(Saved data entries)
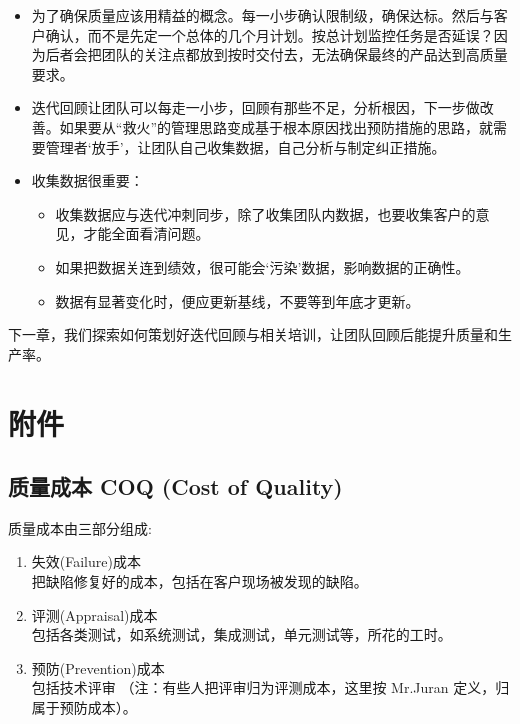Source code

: \begin{itemize}
\tightlist
\item
  为了确保质量应该用精益的概念。每一小步确认限制级，确保达标。然后与客户确认，而不是先定一个总体的几个月计划。按总计划监控任务是否延误？因为后者会把团队的关注点都放到按时交付去，无法确保最终的产品达到高质量要求。
\item
  迭代回顾让团队可以每走一小步，回顾有那些不足，分析根因，下一步做改善。如果要从``救火''的管理思路变成基于根本原因找出预防措施的思路，就需要管理者`放手'，让团队自己收集数据，自己分析与制定纠正措施。
\item
  收集数据很重要：

  \begin{itemize}
  \tightlist
  \item
    收集数据应与迭代冲刺同步，除了收集团队内数据，也要收集客户的意见，才能全面看清问题。
  \item
    如果把数据关连到绩效，很可能会`污染'数据，影响数据的正确性。
  \item
    数据有显著变化时，便应更新基线，不要等到年底才更新。
  \end{itemize}
\end{itemize}

下一章，我们探索如何策划好迭代回顾与相关培训，让团队回顾后能提升质量和生产率。

\hypertarget{ux9644ux4ef6}{%
\section{附件}\label{ux9644ux4ef6}}

\hypertarget{ux8d28ux91cfux6210ux672c-coq-cost-of-quality}{%
\subsection{质量成本 COQ (Cost of
Quality)}\label{ux8d28ux91cfux6210ux672c-coq-cost-of-quality}}

质量成本由三部分组成:

\begin{enumerate}
\tightlist
\item
  失效(Failure)成本\\
  把缺陷修复好的成本，包括在客户现场被发现的缺陷。
\item
  评测(Appraisal)成本\\
  包括各类测试，如系统测试，集成测试，单元测试等，所花的工时。
\item
  预防(Prevention)成本\\
  包括技术评审 （注：有些人把评审归为评测成本，这里按 Mr.Juran
  定义，归属于预防成本）。
\end{enumerate}

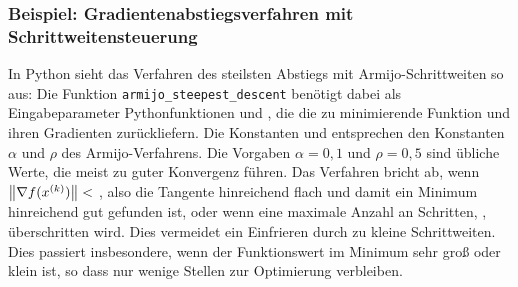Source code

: \subsubsection{Beispiel: Gradientenabstiegsverfahren mit
  Schrittweitensteuerung}
\label{sec:armijosd}

In Python sieht das Verfahren des steilsten Abstiegs mit
Armijo-Schrittweiten so aus:
%
Die Funktion \lstinline!armijo_steepest_descent! benötigt dabei als
Eingabeparameter Pythonfunktionen  und , die die
zu minimierende Funktion und ihren Gradienten zurückliefern. Die
Konstanten  und  entsprechen den Konstanten
$\alpha$ und $\rho$ des Armijo-Verfahrens. Die Vorgaben $\alpha=0,1$
und $\rho=0,5$ sind übliche Werte, die meist zu guter Konvergenz
führen. Das Verfahren bricht ab, wenn $\left\lVert{\nabla f(x^{(k)})}\right\rVert<$
, also die Tangente hinreichend flach und damit ein Minimum
hinreichend gut gefunden ist, oder wenn eine maximale Anzahl an
Schritten, , überschritten wird. Dies vermeidet ein
Einfrieren durch zu kleine Schrittweiten. Dies passiert insbesondere,
wenn der Funktionswert im Minimum sehr groß oder klein ist, so dass
nur wenige Stellen zur Optimierung verbleiben.

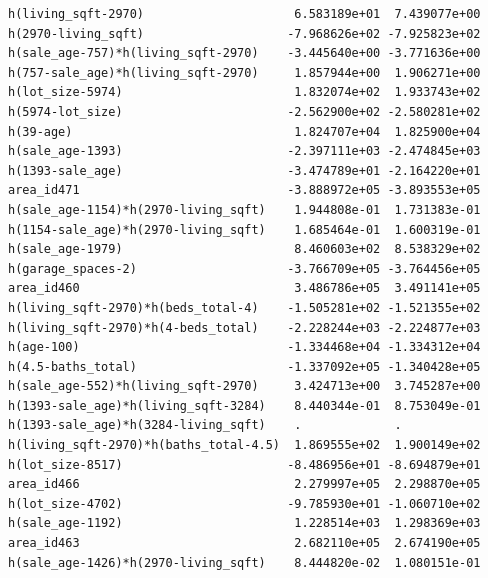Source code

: \documentclass[
]{article}
\begin{document}
\begin{verbatim}
h(living_sqft-2970)                     6.583189e+01  7.439077e+00
h(2970-living_sqft)                    -7.968626e+02 -7.925823e+02
h(sale_age-757)*h(living_sqft-2970)    -3.445640e+00 -3.771636e+00
h(757-sale_age)*h(living_sqft-2970)     1.857944e+00  1.906271e+00
h(lot_size-5974)                        1.832074e+02  1.933743e+02
h(5974-lot_size)                       -2.562900e+02 -2.580281e+02
h(39-age)                               1.824707e+04  1.825900e+04
h(sale_age-1393)                       -2.397111e+03 -2.474845e+03
h(1393-sale_age)                       -3.474789e+01 -2.164220e+01
area_id471                             -3.888972e+05 -3.893553e+05
h(sale_age-1154)*h(2970-living_sqft)    1.944808e-01  1.731383e-01
h(1154-sale_age)*h(2970-living_sqft)    1.685464e-01  1.600319e-01
h(sale_age-1979)                        8.460603e+02  8.538329e+02
h(garage_spaces-2)                     -3.766709e+05 -3.764456e+05
area_id460                              3.486786e+05  3.491141e+05
h(living_sqft-2970)*h(beds_total-4)    -1.505281e+02 -1.521355e+02
h(living_sqft-2970)*h(4-beds_total)    -2.228244e+03 -2.224877e+03
h(age-100)                             -1.334468e+04 -1.334312e+04
h(4.5-baths_total)                     -1.337092e+05 -1.340428e+05
h(sale_age-552)*h(living_sqft-2970)     3.424713e+00  3.745287e+00
h(1393-sale_age)*h(living_sqft-3284)    8.440344e-01  8.753049e-01
h(1393-sale_age)*h(3284-living_sqft)    .             .           
h(living_sqft-2970)*h(baths_total-4.5)  1.869555e+02  1.900149e+02
h(lot_size-8517)                       -8.486956e+01 -8.694879e+01
area_id466                              2.279997e+05  2.298870e+05
h(lot_size-4702)                       -9.785930e+01 -1.060710e+02
h(sale_age-1192)                        1.228514e+03  1.298369e+03
area_id463                              2.682110e+05  2.674190e+05
h(sale_age-1426)*h(2970-living_sqft)    8.444820e-02  1.080151e-01
                                                                  

\end{verbatim}
\end{document}
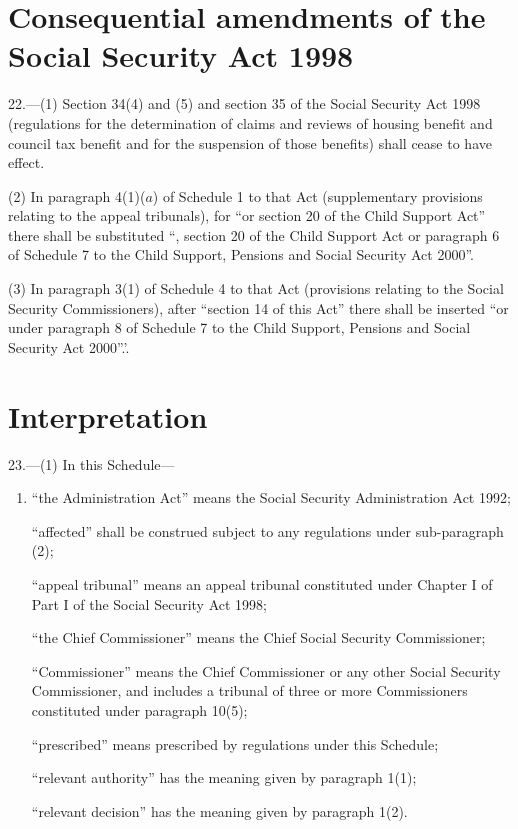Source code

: \documentclass[12pt,a4paper]{article}
\begin{document}
\section*{Consequential amendments of the Social Security Act 1998}

22.---(1) Section 34(4)  and (5)  and section 35 of the Social Security Act 1998 (regulations for the determination of claims and reviews of housing benefit and council tax benefit and for the suspension of those benefits) shall cease to have effect.

(2) In paragraph 4(1)($a$)  of Schedule 1 to that Act (supplementary provisions relating to the appeal tribunals), for “or section 20 of the Child Support Act” there shall be substituted “, section 20 of the Child Support Act or paragraph 6 of Schedule 7 to the Child Support, Pensions and Social Security Act 2000”.

(3) In paragraph 3(1)  of Schedule 4 to that Act (provisions relating to the Social Security Commissioners), after “section 14 of this Act” there shall be inserted “or under paragraph 8 of Schedule 7 to the Child Support, Pensions and Social Security Act 2000”.'.


\section*{Interpretation}

23.---(1) In this Schedule—
\begin{enumerate}\item[]
    “the Administration Act” means the Social Security Administration Act 1992;

    “affected” shall be construed subject to any regulations under sub-\hspace{0pt}paragraph (2);

    “appeal tribunal” means an appeal tribunal constituted under Chapter I of Part I of the Social Security Act 1998;

    “the Chief Commissioner” means the Chief Social Security Commissioner;

    “Commissioner” means the Chief Commissioner or any other Social Security Commissioner, and includes a tribunal of three or more Commissioners constituted under paragraph 10(5);

    “prescribed” means prescribed by regulations under this Schedule;

    “relevant authority” has the meaning given by paragraph 1(1);

    “relevant decision” has the meaning given by paragraph 1(2). 
\end{enumerate}
\end{document}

**Required action**
Retype all the records exactly and keep out every picture.

**Solution to this exercise**
Source code

: \begin{itemize}
\tightlist
\item
  为了确保质量应该用精益的概念。每一小步确认限制级，确保达标。然后与客户确认，而不是先定一个总体的几个月计划。按总计划监控任务是否延误？因为后者会把团队的关注点都放到按时交付去，无法确保最终的产品达到高质量要求。
\item
  迭代回顾让团队可以每走一小步，回顾有那些不足，分析根因，下一步做改善。如果要从``救火''的管理思路变成基于根本原因找出预防措施的思路，就需要管理者`放手'，让团队自己收集数据，自己分析与制定纠正措施。
\item
  收集数据很重要：

  \begin{itemize}
  \tightlist
  \item
    收集数据应与迭代冲刺同步，除了收集团队内数据，也要收集客户的意见，才能全面看清问题。
  \item
    如果把数据关连到绩效，很可能会`污染'数据，影响数据的正确性。
  \item
    数据有显著变化时，便应更新基线，不要等到年底才更新。
  \end{itemize}
\end{itemize}

下一章，我们探索如何策划好迭代回顾与相关培训，让团队回顾后能提升质量和生产率。

\hypertarget{ux9644ux4ef6}{%
\section{附件}\label{ux9644ux4ef6}}

\hypertarget{ux8d28ux91cfux6210ux672c-coq-cost-of-quality}{%
\subsection{质量成本 COQ (Cost of
Quality)}\label{ux8d28ux91cfux6210ux672c-coq-cost-of-quality}}

质量成本由三部分组成:

\begin{enumerate}
\tightlist
\item
  失效(Failure)成本\\
  把缺陷修复好的成本，包括在客户现场被发现的缺陷。
\item
  评测(Appraisal)成本\\
  包括各类测试，如系统测试，集成测试，单元测试等，所花的工时。
\item
  预防(Prevention)成本\\
  包括技术评审 （注：有些人把评审归为评测成本，这里按 Mr.Juran
  定义，归属于预防成本）。
\end{enumerate}

Source code

: \subsubsection{Beispiel: Gradientenabstiegsverfahren mit
  Schrittweitensteuerung}
\label{sec:armijosd}

In Python sieht das Verfahren des steilsten Abstiegs mit
Armijo-Schrittweiten so aus:
%
Die Funktion \lstinline!armijo_steepest_descent! benötigt dabei als
Eingabeparameter Pythonfunktionen  und , die die
zu minimierende Funktion und ihren Gradienten zurückliefern. Die
Konstanten  und  entsprechen den Konstanten
$\alpha$ und $\rho$ des Armijo-Verfahrens. Die Vorgaben $\alpha=0,1$
und $\rho=0,5$ sind übliche Werte, die meist zu guter Konvergenz
führen. Das Verfahren bricht ab, wenn $\left\lVert{\nabla f(x^{(k)})}\right\rVert<$
, also die Tangente hinreichend flach und damit ein Minimum
hinreichend gut gefunden ist, oder wenn eine maximale Anzahl an
Schritten, , überschritten wird. Dies vermeidet ein
Einfrieren durch zu kleine Schrittweiten. Dies passiert insbesondere,
wenn der Funktionswert im Minimum sehr groß oder klein ist, so dass
nur wenige Stellen zur Optimierung verbleiben.

Source code

: \documentclass[
]{article}
\begin{document}
\begin{verbatim}
h(living_sqft-2970)                     6.583189e+01  7.439077e+00
h(2970-living_sqft)                    -7.968626e+02 -7.925823e+02
h(sale_age-757)*h(living_sqft-2970)    -3.445640e+00 -3.771636e+00
h(757-sale_age)*h(living_sqft-2970)     1.857944e+00  1.906271e+00
h(lot_size-5974)                        1.832074e+02  1.933743e+02
h(5974-lot_size)                       -2.562900e+02 -2.580281e+02
h(39-age)                               1.824707e+04  1.825900e+04
h(sale_age-1393)                       -2.397111e+03 -2.474845e+03
h(1393-sale_age)                       -3.474789e+01 -2.164220e+01
area_id471                             -3.888972e+05 -3.893553e+05
h(sale_age-1154)*h(2970-living_sqft)    1.944808e-01  1.731383e-01
h(1154-sale_age)*h(2970-living_sqft)    1.685464e-01  1.600319e-01
h(sale_age-1979)                        8.460603e+02  8.538329e+02
h(garage_spaces-2)                     -3.766709e+05 -3.764456e+05
area_id460                              3.486786e+05  3.491141e+05
h(living_sqft-2970)*h(beds_total-4)    -1.505281e+02 -1.521355e+02
h(living_sqft-2970)*h(4-beds_total)    -2.228244e+03 -2.224877e+03
h(age-100)                             -1.334468e+04 -1.334312e+04
h(4.5-baths_total)                     -1.337092e+05 -1.340428e+05
h(sale_age-552)*h(living_sqft-2970)     3.424713e+00  3.745287e+00
h(1393-sale_age)*h(living_sqft-3284)    8.440344e-01  8.753049e-01
h(1393-sale_age)*h(3284-living_sqft)    .             .           
h(living_sqft-2970)*h(baths_total-4.5)  1.869555e+02  1.900149e+02
h(lot_size-8517)                       -8.486956e+01 -8.694879e+01
area_id466                              2.279997e+05  2.298870e+05
h(lot_size-4702)                       -9.785930e+01 -1.060710e+02
h(sale_age-1192)                        1.228514e+03  1.298369e+03
area_id463                              2.682110e+05  2.674190e+05
h(sale_age-1426)*h(2970-living_sqft)    8.444820e-02  1.080151e-01
                                                                  

\end{verbatim}
\end{document}
Source code

: \documentclass[12pt,a4paper]{article}
\begin{document}
\section*{Consequential amendments of the Social Security Act 1998}

22.---(1) Section 34(4)  and (5)  and section 35 of the Social Security Act 1998 (regulations for the determination of claims and reviews of housing benefit and council tax benefit and for the suspension of those benefits) shall cease to have effect.

(2) In paragraph 4(1)($a$)  of Schedule 1 to that Act (supplementary provisions relating to the appeal tribunals), for “or section 20 of the Child Support Act” there shall be substituted “, section 20 of the Child Support Act or paragraph 6 of Schedule 7 to the Child Support, Pensions and Social Security Act 2000”.

(3) In paragraph 3(1)  of Schedule 4 to that Act (provisions relating to the Social Security Commissioners), after “section 14 of this Act” there shall be inserted “or under paragraph 8 of Schedule 7 to the Child Support, Pensions and Social Security Act 2000”.'.


\section*{Interpretation}

23.---(1) In this Schedule—
\begin{enumerate}\item[]
    “the Administration Act” means the Social Security Administration Act 1992;

    “affected” shall be construed subject to any regulations under sub-\hspace{0pt}paragraph (2);

    “appeal tribunal” means an appeal tribunal constituted under Chapter I of Part I of the Social Security Act 1998;

    “the Chief Commissioner” means the Chief Social Security Commissioner;

    “Commissioner” means the Chief Commissioner or any other Social Security Commissioner, and includes a tribunal of three or more Commissioners constituted under paragraph 10(5);

    “prescribed” means prescribed by regulations under this Schedule;

    “relevant authority” has the meaning given by paragraph 1(1);

    “relevant decision” has the meaning given by paragraph 1(2). 
\end{enumerate}
\end{document}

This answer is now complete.